Tymczasem, jak zaznaczają przedstawiciele Fundacji Centrum Walki z Alergią, w większości krajów europejskich odczulanie jest prowadzone w warunkach ambulatoryjnych. W szczególności dotyczy to immunoterapii lekami typu depot (o przedłużonym uwalnianiu alergenu ), która jest bezpieczna dla pacjentów.
„O ścieżce i miejscu leczenia w tych krajach decyduje pacjent wraz z lekarzem prowadzącym, a nie administracyjne uwarunkowania dotyczące finansowania placówek ochrony zdrowia, jak to ma miejsce w Polsce”.
- podkreślają autorzy apelu.
W dobie pandemii możliwości odczulania zostały bardzo ograniczone, gdyż wiele szpitali zostało przekształconych na jednoimienne. Z danych przytoczonych w apelu wynika, że z powodu pandemii ok. 30-40 proc. pacjentów utraciło możliwość odczulania, a ok. 80 proc. pozostałych miało na tyle wydłużoną przerwę między dawkami leku, że trzeba było w istotny sposób modyfikować schemat leczenia.
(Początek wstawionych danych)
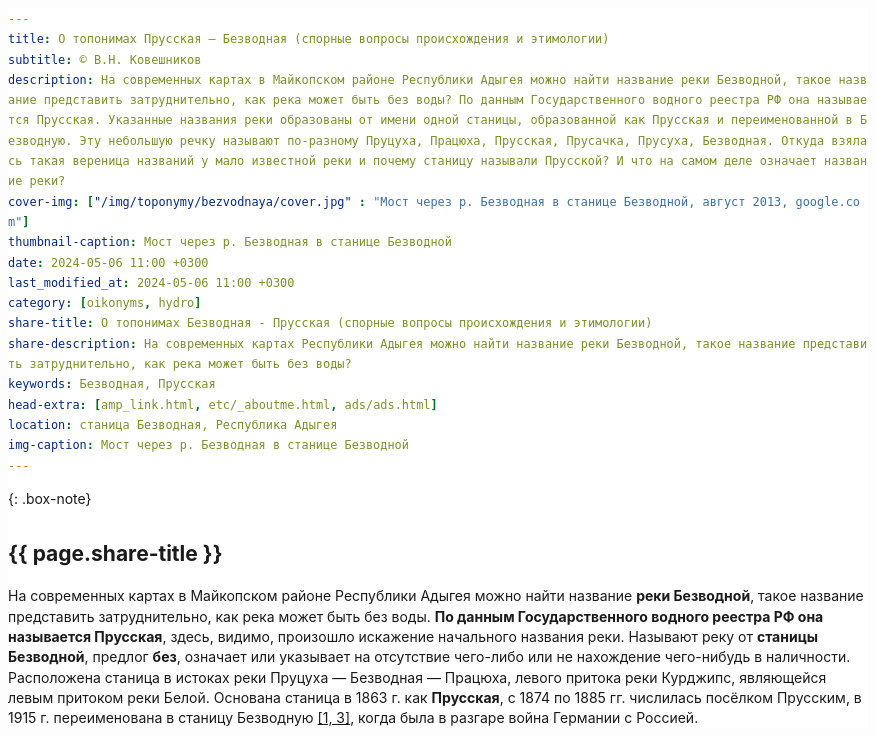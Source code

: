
 ```yaml
---
title: О топонимах Прусская — Безводная (спорные вопросы происхождения и этимологии)
subtitle: © В.Н. Ковешников
description: На современных картах в Майкопском районе Республики Адыгея можно найти название реки Безводной, такое название представить затруднительно, как река может быть без воды? По данным Государственного водного реестра РФ она называется Прусская. Указанные названия реки образованы от имени одной станицы, образованной как Прусская и переименованной в Безводную. Эту небольшую речку называют по-разному Пруцуха, Працюха, Прусская, Прусачка, Прусуха, Безводная. Откуда взялась такая вереница названий у мало известной реки и почему станицу называли Прусской? И что на самом деле означает название реки? 
cover-img: ["/img/toponymy/bezvodnaya/cover.jpg" : "Мост через р. Безводная в станице Безводной, август 2013, google.com"]
thumbnail-caption: Мост через р. Безводная в станице Безводной
date: 2024-05-06 11:00 +0300
last_modified_at: 2024-05-06 11:00 +0300
category: [oikonyms, hydro]
share-title: О топонимах Безводная - Прусская (спорные вопросы происхождения и этимологии)
share-description: На современных картах Республики Адыгея можно найти название реки Безводной, такое название представить затруднительно, как река может быть без воды?
keywords: Безводная, Прусская
head-extra: [amp_link.html, etc/_aboutme.html, ads/ads.html]
location: станица Безводная, Республика Адыгея
img-caption: Мост через р. Безводная в станице Безводной
---
```

{: .box-note}
## {{ page.share-title }}

На современных картах в Майкопском районе Республики Адыгея можно найти название **реки Безводной**, такое название представить затруднительно, как река может быть без воды. **По данным Государственного водного реестра РФ она называется Прусская**, здесь, видимо, произошло искажение начального названия реки. Называют реку от **станицы Безводной**, предлог **без**, означает или указывает на отсутствие чего-либо или не нахождение чего-нибудь в наличности. Расположена станица в истоках реки Пруцуха — Безводная — Працюха, левого притока реки Курджипс, являющейся левым притоком реки Белой. Основана станица в 1863 г. как **Прусская**, с 1874 по 1885 гг. числилась посёлком Прусским, в 1915 г. переименована в станицу Безводную [[1, 3]](#t107-[1]), когда была в разгаре война Германии с Россией.

<figure>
Ponadto, wielu pacjentów świadomie podjęło decyzję o rezygnacji z odczulania, bojąc się zakażenia COVID-19 w szpitalu.
Rozszerzenie możliwości odczulania preparatami depot i udostępnienie go w ambulatoriach, które położone są bliżej miejsc zamieszkania pacjentów, jest ważne w perspektywie 3-5 lat leczenia, bo nie wymagałyby dojazdów do odległych często szpitali (100-150 km), nie obciążałyby chorych kosztami podróży i nie powodowałyby utraty dni pracy, jak to ma miejsce obecnie, wyjaśnili autorzy apelu do MZ.
NFZ za odczulanie jednego pacjenta w szpitalu przez pięć lat płaci około 63 tys. zł, przy czym zasadnicza część to koszt pobytu pacjenta w szpitalu – nie leki.
„Gdyby preparaty typu depot zostały objęte refundacją, to koszt immunoterapii w trybie ambulatoryjnym wyniósłby łącznie z lekami około 20 tys. zł. Przy wzięciu pod uwagę tylko części leczonych pacjentów - 1000 z grupy 3000 odczulanych, generuje to oszczędności ponad 40 mln zł w okresie pięcioletnim. Środki te można by przeznaczyć na objęcie leczeniem większej grupy uczulonych”
- wyjaśnili przedstawiciele Fundacji Centrum Walki z Alergią.
Na pytanie o to, na jakim etapie znajdują się prace refundacyjne nad immunoterapią alergenową typu depot, Jarosław Rybarczyk z Biura Komunikacji MZ napisał, że 12 marca 2020 r. do Ministerstwa Zdrowia wpłynęły dwa wnioski o objecie refundacją leków Alutard SQ (wyciągi alergenowe jadów owadów błonoskrzydłych - osy i pszczoły). Dotyczyły one objęcia refundacją w ramach listy aptecznej we wszystkich zarejestrowanych wskazaniach leku.